> **Entries supplied**:
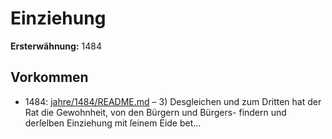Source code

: # Einziehung

**Ersterwähnung:** 1484

## Vorkommen
- 1484: [jahre/1484/README.md](../jahre/1484/README.md) – 3) Desgleichen und zum Dritten hat
der Rat die Gewohnheit, von den Bürgern und Bürgers-
findern und derſelben Einziehung mit ſeinem Eide bet...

> **Requirement**:
Set the listing down in full and exactly. Pictures within it should not appear in the copy.

> **Response box**:
Source code

: # Einziehung

**Ersterwähnung:** 1484

## Vorkommen
- 1484: [jahre/1484/README.md](../jahre/1484/README.md) – 3) Desgleichen und zum Dritten hat
der Rat die Gewohnheit, von den Bürgern und Bürgers-
findern und derſelben Einziehung mit ſeinem Eide bet...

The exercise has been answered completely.